**WHAT YOU NEED TO DO**
How many of the lines below hold the string "confidence"? Say only the number.

[Records from a data collection]
--*--

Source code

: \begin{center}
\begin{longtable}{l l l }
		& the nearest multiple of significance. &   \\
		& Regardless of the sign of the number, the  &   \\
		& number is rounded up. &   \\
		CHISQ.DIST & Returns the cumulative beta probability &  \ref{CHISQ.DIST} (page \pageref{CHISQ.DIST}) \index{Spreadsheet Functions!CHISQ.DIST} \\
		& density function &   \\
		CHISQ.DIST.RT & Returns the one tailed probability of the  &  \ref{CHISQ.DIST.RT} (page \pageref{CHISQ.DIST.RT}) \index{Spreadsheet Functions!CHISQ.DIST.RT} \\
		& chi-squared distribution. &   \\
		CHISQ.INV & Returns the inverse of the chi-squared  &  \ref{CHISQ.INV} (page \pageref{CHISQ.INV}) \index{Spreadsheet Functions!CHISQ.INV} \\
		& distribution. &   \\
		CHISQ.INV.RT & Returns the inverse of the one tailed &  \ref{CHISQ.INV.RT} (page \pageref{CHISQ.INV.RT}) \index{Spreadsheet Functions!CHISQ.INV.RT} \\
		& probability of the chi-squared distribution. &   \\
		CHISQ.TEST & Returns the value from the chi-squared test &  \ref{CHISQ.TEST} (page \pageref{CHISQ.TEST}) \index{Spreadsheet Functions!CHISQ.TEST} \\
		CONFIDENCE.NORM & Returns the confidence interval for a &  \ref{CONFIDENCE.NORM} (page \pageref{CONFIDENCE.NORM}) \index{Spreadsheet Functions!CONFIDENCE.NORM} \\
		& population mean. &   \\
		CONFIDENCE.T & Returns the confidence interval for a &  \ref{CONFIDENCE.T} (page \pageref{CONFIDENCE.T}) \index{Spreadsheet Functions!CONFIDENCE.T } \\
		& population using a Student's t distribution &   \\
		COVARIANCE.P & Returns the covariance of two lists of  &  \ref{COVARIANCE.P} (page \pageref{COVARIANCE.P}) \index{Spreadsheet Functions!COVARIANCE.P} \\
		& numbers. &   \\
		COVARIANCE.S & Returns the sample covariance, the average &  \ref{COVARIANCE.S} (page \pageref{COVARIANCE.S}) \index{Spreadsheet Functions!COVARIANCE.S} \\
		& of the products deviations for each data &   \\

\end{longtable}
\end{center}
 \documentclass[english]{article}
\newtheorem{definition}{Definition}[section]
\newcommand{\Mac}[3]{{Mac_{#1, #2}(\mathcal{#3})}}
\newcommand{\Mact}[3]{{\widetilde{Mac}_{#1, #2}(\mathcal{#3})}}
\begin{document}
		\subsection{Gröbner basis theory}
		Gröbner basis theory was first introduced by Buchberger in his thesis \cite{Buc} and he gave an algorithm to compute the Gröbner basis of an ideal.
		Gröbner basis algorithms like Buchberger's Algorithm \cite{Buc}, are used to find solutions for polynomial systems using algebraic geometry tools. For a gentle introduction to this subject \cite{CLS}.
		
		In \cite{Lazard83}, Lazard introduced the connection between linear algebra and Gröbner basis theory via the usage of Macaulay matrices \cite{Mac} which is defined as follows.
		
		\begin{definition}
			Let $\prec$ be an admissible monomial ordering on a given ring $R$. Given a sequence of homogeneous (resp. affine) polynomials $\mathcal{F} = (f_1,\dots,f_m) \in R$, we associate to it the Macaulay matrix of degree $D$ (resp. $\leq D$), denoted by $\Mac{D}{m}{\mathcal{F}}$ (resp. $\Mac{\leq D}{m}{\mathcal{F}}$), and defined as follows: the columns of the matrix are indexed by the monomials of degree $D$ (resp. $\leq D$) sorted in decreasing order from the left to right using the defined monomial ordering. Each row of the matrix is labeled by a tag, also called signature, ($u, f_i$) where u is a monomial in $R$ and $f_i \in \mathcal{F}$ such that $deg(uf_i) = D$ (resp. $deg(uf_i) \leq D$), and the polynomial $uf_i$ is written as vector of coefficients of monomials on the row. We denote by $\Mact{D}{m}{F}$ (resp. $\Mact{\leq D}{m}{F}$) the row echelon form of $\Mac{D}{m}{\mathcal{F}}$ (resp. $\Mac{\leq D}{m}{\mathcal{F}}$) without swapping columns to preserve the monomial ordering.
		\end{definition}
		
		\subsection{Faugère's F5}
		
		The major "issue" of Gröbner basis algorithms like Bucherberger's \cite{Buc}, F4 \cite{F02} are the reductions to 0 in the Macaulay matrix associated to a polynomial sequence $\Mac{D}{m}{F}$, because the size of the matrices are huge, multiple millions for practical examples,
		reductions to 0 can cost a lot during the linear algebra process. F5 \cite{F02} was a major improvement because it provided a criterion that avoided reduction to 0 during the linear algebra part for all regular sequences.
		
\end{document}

--*--

**RESULT FOR THIS TASK**
2